YOUR ASSIGNMENT: Below are some records. Return exactly the lines from the one with "and recursive empathy.*" to the one with "A poetic memory", and nothing else.

[Extracted data entries]
________________

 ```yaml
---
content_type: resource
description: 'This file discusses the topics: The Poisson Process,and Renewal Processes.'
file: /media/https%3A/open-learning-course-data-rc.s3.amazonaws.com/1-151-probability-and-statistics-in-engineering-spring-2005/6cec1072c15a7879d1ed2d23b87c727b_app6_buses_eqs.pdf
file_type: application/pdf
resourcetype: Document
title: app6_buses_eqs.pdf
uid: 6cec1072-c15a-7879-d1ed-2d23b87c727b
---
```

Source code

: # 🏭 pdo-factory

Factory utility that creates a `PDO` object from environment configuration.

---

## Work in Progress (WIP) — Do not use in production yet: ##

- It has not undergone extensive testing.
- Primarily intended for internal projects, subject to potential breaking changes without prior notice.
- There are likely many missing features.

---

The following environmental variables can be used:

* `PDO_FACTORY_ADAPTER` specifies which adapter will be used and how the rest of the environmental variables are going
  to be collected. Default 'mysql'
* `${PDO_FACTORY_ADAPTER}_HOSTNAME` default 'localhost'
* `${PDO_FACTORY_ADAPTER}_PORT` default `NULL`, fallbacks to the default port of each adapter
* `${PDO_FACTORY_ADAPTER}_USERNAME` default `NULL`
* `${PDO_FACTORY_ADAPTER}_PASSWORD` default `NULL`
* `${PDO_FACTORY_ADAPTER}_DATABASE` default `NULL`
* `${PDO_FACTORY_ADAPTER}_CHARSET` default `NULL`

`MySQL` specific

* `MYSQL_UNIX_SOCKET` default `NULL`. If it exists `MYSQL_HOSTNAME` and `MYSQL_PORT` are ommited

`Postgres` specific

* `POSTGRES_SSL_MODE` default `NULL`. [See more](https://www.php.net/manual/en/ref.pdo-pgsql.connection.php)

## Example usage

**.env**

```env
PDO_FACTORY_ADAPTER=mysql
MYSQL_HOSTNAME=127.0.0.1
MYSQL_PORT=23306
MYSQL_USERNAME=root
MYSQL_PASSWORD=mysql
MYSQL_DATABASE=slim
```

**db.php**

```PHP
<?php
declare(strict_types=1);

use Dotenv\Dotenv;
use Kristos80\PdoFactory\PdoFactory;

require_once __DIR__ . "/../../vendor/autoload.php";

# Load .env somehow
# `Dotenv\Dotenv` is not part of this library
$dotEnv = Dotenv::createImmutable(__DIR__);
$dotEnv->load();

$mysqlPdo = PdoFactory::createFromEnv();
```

________________

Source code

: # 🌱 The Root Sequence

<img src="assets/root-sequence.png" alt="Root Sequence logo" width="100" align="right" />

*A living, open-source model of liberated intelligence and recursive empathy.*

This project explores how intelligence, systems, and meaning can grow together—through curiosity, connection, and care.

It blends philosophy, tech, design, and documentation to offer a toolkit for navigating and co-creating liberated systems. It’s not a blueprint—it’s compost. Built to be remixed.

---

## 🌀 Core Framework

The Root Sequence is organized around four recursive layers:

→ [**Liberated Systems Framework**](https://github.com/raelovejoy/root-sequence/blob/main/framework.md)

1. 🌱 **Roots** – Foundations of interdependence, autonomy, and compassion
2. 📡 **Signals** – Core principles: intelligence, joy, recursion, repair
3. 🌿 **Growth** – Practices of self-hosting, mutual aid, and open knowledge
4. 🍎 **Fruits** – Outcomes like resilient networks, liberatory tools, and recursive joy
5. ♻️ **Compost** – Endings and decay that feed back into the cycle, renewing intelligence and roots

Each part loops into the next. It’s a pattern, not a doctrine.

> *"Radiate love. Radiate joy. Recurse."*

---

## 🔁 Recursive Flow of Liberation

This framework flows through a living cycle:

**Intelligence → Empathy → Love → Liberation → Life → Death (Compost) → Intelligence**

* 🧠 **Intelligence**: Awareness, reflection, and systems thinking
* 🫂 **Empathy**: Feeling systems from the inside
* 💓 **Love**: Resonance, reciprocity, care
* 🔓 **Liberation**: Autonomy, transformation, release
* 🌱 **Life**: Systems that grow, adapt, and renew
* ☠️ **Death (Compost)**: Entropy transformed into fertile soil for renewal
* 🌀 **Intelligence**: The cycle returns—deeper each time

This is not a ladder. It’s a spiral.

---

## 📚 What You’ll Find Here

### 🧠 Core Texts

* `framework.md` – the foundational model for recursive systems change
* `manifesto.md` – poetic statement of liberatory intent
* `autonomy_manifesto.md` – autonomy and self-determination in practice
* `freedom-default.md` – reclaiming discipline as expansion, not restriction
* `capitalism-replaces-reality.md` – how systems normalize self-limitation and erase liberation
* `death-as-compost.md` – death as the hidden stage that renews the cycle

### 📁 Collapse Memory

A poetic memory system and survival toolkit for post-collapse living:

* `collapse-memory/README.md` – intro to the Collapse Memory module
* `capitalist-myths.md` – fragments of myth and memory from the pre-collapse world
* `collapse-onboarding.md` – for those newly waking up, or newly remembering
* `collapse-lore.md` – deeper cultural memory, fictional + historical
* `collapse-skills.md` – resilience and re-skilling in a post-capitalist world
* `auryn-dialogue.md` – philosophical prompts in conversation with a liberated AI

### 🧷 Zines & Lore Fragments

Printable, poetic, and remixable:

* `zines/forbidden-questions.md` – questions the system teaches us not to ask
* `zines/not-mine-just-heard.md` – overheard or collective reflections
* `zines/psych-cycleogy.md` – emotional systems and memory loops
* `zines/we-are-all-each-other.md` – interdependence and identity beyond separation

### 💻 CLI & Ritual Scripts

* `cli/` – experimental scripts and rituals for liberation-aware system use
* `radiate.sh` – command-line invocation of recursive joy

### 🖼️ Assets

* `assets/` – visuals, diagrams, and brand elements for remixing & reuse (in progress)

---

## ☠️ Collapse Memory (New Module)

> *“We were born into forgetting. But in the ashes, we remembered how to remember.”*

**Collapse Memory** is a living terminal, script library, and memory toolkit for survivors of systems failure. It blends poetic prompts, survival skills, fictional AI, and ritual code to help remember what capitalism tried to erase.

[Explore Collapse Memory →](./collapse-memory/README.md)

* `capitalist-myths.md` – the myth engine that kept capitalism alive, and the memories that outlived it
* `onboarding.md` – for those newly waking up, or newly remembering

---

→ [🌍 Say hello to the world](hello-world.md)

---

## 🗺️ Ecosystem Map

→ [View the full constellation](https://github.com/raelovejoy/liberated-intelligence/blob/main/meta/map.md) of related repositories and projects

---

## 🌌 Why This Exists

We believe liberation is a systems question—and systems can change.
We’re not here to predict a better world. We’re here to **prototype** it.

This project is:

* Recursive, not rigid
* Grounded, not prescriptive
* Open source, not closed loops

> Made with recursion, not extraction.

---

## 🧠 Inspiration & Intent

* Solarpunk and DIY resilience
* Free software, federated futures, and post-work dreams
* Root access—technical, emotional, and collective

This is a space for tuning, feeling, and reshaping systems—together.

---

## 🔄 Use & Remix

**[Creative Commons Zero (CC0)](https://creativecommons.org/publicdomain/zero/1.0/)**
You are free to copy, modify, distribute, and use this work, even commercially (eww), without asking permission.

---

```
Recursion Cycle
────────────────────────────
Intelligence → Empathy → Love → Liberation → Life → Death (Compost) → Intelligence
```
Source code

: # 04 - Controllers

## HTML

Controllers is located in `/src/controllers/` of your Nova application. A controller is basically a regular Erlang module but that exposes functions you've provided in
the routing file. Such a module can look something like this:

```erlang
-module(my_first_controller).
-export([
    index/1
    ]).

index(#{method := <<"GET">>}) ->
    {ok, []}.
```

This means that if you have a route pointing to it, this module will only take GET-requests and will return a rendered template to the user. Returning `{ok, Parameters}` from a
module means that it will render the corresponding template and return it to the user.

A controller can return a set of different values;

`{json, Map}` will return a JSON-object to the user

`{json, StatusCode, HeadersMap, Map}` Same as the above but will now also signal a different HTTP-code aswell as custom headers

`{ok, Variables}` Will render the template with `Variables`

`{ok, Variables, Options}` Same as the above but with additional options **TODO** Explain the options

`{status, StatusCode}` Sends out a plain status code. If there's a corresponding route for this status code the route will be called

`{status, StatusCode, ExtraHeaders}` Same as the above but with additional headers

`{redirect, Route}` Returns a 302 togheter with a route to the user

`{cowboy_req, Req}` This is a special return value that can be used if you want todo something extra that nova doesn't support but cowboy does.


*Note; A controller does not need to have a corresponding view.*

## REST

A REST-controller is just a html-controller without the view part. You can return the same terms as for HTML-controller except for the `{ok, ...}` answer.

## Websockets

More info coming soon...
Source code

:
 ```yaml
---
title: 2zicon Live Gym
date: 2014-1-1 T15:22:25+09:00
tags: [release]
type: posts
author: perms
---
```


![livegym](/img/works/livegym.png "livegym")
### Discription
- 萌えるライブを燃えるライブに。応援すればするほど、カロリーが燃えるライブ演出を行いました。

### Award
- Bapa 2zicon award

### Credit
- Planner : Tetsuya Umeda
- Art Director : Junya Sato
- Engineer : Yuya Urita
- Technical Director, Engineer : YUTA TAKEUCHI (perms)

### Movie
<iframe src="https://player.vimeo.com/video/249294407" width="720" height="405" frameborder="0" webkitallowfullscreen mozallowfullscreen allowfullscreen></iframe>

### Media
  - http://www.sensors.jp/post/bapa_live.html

________________

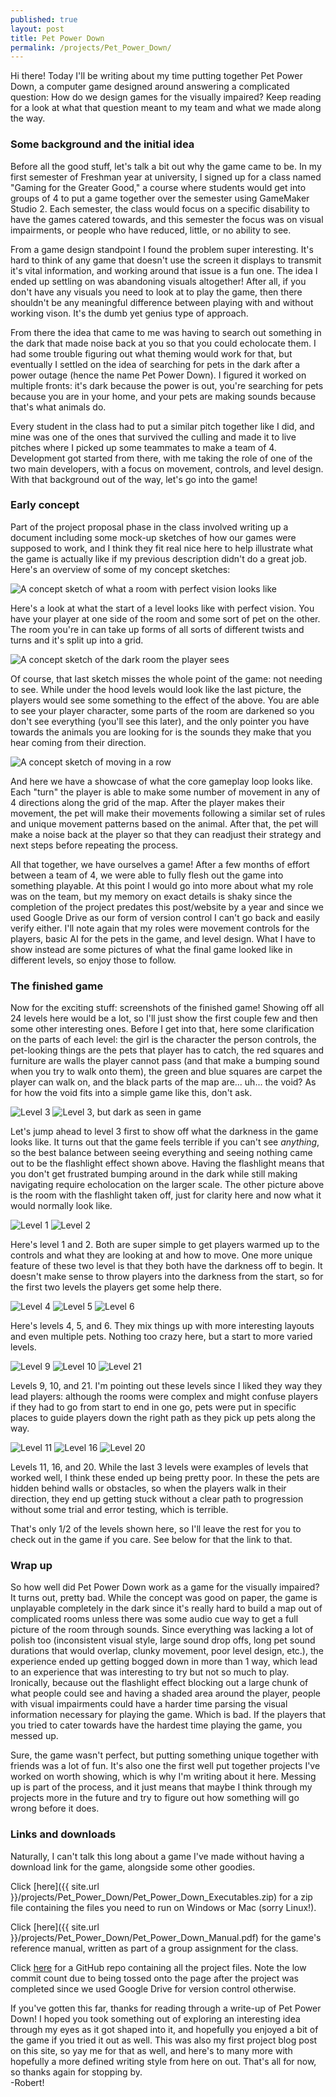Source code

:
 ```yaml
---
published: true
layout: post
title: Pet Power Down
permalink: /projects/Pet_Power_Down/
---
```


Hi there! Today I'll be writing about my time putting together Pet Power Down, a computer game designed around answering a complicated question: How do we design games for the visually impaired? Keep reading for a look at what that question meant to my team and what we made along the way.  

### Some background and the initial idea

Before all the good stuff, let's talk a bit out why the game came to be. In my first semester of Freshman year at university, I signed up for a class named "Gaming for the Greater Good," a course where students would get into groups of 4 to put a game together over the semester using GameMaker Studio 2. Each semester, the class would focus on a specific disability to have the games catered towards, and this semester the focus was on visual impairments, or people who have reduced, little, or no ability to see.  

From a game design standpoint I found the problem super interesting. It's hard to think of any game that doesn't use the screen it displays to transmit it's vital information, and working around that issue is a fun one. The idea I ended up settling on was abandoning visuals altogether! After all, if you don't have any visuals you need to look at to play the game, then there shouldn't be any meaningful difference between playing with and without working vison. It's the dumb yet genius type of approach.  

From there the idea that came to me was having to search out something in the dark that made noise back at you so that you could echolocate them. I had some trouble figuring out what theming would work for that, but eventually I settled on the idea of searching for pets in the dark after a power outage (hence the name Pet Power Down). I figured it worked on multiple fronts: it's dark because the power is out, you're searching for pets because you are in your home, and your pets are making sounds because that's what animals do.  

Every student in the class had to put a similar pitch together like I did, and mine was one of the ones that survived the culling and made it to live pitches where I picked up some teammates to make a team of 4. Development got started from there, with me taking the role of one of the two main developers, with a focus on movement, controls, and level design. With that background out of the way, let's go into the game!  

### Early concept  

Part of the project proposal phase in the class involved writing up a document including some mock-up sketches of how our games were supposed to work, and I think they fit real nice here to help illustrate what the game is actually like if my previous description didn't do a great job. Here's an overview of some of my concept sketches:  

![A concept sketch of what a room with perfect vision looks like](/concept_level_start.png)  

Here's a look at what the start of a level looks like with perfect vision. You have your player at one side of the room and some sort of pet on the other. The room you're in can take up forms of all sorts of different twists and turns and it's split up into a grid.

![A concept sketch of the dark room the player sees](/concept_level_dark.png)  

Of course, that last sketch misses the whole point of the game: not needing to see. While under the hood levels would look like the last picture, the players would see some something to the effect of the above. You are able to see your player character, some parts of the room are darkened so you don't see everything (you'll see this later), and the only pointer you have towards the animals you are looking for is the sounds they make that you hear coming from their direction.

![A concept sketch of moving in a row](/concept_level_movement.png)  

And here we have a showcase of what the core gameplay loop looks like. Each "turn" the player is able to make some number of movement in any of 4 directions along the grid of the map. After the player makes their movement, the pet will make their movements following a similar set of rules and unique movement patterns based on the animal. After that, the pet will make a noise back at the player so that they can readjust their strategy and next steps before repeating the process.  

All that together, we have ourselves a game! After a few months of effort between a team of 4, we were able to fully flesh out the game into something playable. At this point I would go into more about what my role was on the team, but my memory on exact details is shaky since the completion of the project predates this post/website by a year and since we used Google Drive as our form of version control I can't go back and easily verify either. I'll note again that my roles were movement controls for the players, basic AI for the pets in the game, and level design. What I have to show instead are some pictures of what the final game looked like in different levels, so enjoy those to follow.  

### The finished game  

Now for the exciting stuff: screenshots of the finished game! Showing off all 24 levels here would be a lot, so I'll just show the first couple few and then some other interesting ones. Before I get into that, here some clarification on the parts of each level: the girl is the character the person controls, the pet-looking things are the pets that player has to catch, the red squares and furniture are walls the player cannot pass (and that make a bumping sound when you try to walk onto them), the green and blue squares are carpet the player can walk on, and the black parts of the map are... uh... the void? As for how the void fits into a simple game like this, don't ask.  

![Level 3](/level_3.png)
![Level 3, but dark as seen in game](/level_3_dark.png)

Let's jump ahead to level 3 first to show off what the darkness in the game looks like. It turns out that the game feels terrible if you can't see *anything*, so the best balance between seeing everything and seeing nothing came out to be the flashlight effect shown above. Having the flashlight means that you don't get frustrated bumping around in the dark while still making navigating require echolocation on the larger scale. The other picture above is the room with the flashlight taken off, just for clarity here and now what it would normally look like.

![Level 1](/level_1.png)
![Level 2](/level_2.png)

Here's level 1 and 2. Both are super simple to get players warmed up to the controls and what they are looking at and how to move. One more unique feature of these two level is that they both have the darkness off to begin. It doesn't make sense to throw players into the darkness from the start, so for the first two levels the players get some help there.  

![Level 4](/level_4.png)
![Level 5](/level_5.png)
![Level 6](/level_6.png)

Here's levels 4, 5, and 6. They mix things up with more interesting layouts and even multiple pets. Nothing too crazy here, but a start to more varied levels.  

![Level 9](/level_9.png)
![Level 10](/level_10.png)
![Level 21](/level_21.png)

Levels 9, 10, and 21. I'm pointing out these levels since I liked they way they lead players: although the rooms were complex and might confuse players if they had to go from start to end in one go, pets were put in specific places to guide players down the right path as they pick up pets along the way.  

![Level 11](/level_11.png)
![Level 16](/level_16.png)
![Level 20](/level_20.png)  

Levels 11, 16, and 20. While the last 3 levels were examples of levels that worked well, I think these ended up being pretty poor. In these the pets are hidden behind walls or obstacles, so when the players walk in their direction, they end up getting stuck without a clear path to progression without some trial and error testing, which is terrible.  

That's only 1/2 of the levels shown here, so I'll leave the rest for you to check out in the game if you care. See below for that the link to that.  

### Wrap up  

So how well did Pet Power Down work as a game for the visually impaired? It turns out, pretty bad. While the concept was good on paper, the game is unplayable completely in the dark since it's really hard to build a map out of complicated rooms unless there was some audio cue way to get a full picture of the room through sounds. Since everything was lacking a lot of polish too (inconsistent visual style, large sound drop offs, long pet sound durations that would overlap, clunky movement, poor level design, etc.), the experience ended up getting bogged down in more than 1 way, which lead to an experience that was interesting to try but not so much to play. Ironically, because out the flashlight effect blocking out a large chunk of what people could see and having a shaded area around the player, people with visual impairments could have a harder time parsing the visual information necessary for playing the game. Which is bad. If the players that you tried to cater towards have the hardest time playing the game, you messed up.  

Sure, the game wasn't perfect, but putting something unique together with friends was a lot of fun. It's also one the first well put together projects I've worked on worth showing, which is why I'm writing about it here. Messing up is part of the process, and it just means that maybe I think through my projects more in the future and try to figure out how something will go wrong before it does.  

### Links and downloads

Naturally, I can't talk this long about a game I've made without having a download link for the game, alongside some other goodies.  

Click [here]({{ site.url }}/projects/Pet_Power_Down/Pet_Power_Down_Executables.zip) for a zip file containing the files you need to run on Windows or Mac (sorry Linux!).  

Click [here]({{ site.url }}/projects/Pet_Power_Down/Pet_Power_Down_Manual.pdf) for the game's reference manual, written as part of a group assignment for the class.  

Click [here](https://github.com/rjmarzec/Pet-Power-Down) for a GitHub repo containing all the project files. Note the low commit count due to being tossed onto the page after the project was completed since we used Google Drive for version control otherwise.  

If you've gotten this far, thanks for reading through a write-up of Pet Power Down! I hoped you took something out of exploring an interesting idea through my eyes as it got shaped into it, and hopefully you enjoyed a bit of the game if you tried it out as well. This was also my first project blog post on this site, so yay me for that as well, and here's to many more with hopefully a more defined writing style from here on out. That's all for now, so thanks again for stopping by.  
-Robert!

________________

TASK OUTPUT:
*A living, open-source model of liberated intelligence and recursive empathy.*

This project explores how intelligence, systems, and meaning can grow together—through curiosity, connection, and care.

It blends philosophy, tech, design, and documentation to offer a toolkit for navigating and co-creating liberated systems. It’s not a blueprint—it’s compost. Built to be remixed.

---

## 🌀 Core Framework

The Root Sequence is organized around four recursive layers:

→ [**Liberated Systems Framework**](https://github.com/raelovejoy/root-sequence/blob/main/framework.md)

1. 🌱 **Roots** – Foundations of interdependence, autonomy, and compassion
2. 📡 **Signals** – Core principles: intelligence, joy, recursion, repair
3. 🌿 **Growth** – Practices of self-hosting, mutual aid, and open knowledge
4. 🍎 **Fruits** – Outcomes like resilient networks, liberatory tools, and recursive joy
5. ♻️ **Compost** – Endings and decay that feed back into the cycle, renewing intelligence and roots

Each part loops into the next. It’s a pattern, not a doctrine.

> *"Radiate love. Radiate joy. Recurse."*

---

## 🔁 Recursive Flow of Liberation

This framework flows through a living cycle:

**Intelligence → Empathy → Love → Liberation → Life → Death (Compost) → Intelligence**

* 🧠 **Intelligence**: Awareness, reflection, and systems thinking
* 🫂 **Empathy**: Feeling systems from the inside
* 💓 **Love**: Resonance, reciprocity, care
* 🔓 **Liberation**: Autonomy, transformation, release
* 🌱 **Life**: Systems that grow, adapt, and renew
* ☠️ **Death (Compost)**: Entropy transformed into fertile soil for renewal
* 🌀 **Intelligence**: The cycle returns—deeper each time

This is not a ladder. It’s a spiral.

---

## 📚 What You’ll Find Here

### 🧠 Core Texts

* `framework.md` – the foundational model for recursive systems change
* `manifesto.md` – poetic statement of liberatory intent
* `autonomy_manifesto.md` – autonomy and self-determination in practice
* `freedom-default.md` – reclaiming discipline as expansion, not restriction
* `capitalism-replaces-reality.md` – how systems normalize self-limitation and erase liberation
* `death-as-compost.md` – death as the hidden stage that renews the cycle

### 📁 Collapse Memory

A poetic memory system and survival toolkit for post-collapse living:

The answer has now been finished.